Wednesday 20 April 2011

Alarm Bells

So in my experience everybody has their own individual hot buttons, the topics that trigger those alarm bells in your head. The statements that make you stop what you were doing, and sit up to actually pay attention to the meeting / conference call / video conference you were supposed to be enduring / participating in.

Now for me these alarm bells can be areas I have particular specialist expertise in (started small and reducing daily), topics I have a passion in (growing), FUD, or just things that leave me initially dumfounded.

Naturally in the last few years I've had plenty of these, a couple of recent ones that come to mind are :-

1) "Writing data to a CD at a person's desk and keeping it in a drawer is more secure than storing it on an array in a corporate information management platform within a data centre"

2) "We need physical segregation between virtual servers" (Now depending on the context this can be valid in order to enable fault tolerant services, however 90% of the time its used by non-trusting tin huggers.)

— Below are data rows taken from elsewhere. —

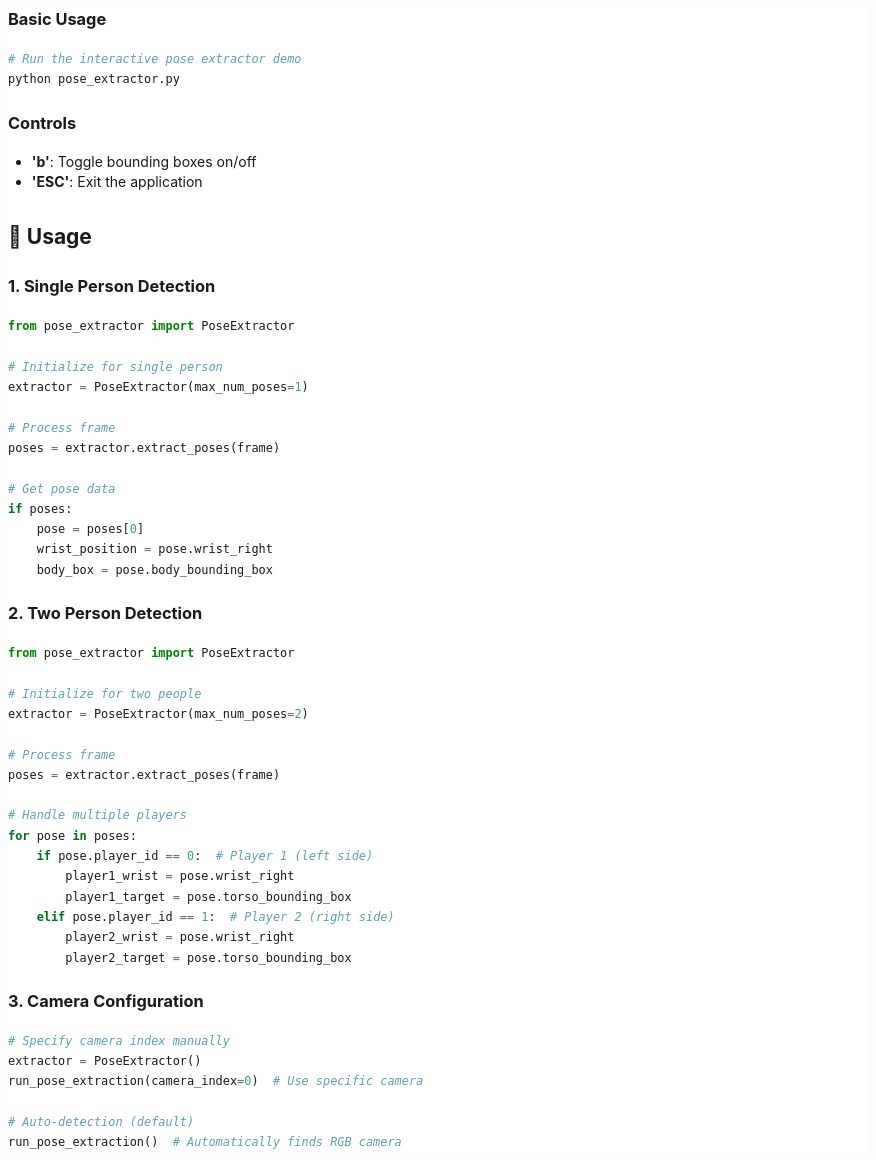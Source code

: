 ### Basic Usage
```bash
# Run the interactive pose extractor demo
python pose_extractor.py
```

### Controls
- **'b'**: Toggle bounding boxes on/off
- **'ESC'**: Exit the application

## 📖 Usage

### 1. Single Person Detection
```python
from pose_extractor import PoseExtractor

# Initialize for single person
extractor = PoseExtractor(max_num_poses=1)

# Process frame
poses = extractor.extract_poses(frame)

# Get pose data
if poses:
    pose = poses[0]
    wrist_position = pose.wrist_right
    body_box = pose.body_bounding_box
```

### 2. Two Person Detection
```python
from pose_extractor import PoseExtractor

# Initialize for two people
extractor = PoseExtractor(max_num_poses=2)

# Process frame
poses = extractor.extract_poses(frame)

# Handle multiple players
for pose in poses:
    if pose.player_id == 0:  # Player 1 (left side)
        player1_wrist = pose.wrist_right
        player1_target = pose.torso_bounding_box
    elif pose.player_id == 1:  # Player 2 (right side)
        player2_wrist = pose.wrist_right
        player2_target = pose.torso_bounding_box
```

### 3. Camera Configuration
```python
# Specify camera index manually
extractor = PoseExtractor()
run_pose_extraction(camera_index=0)  # Use specific camera

# Auto-detection (default)
run_pose_extraction()  # Automatically finds RGB camera
```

So once I'd closed the PowerPoint deck that I was inevitably editing at the time, asked for a replay of the conversation & recovered my composure - I thought for a while (quite a while in fact, in order to self censor the expletives).

My first conclusion was a simple one - "Are the TeleTubbies now working in IT?". My second conclusion was probably of more use - "IT is moving too fast and leaving many people, processes, definitions, roles & techniques without time to adjust - let alone time for diverse disciplines to align.". My third conclusion was "people still look at partial, incomplete & inaccurate cost models - and have little actual or mental methods for valuing risk or consequence"

Not a radical, new or difficult set of conclusions at all really - but ones we don't seem to be making any real progress on. But something that are vital for us to resolve urgently in order to prevent the IT technology hermits detailing the future.

Oh and (with the exception of @Beaker) I continue to believe IT Security dudes live in an entirely parallel independent universe with no concept of reality, consequence or costs!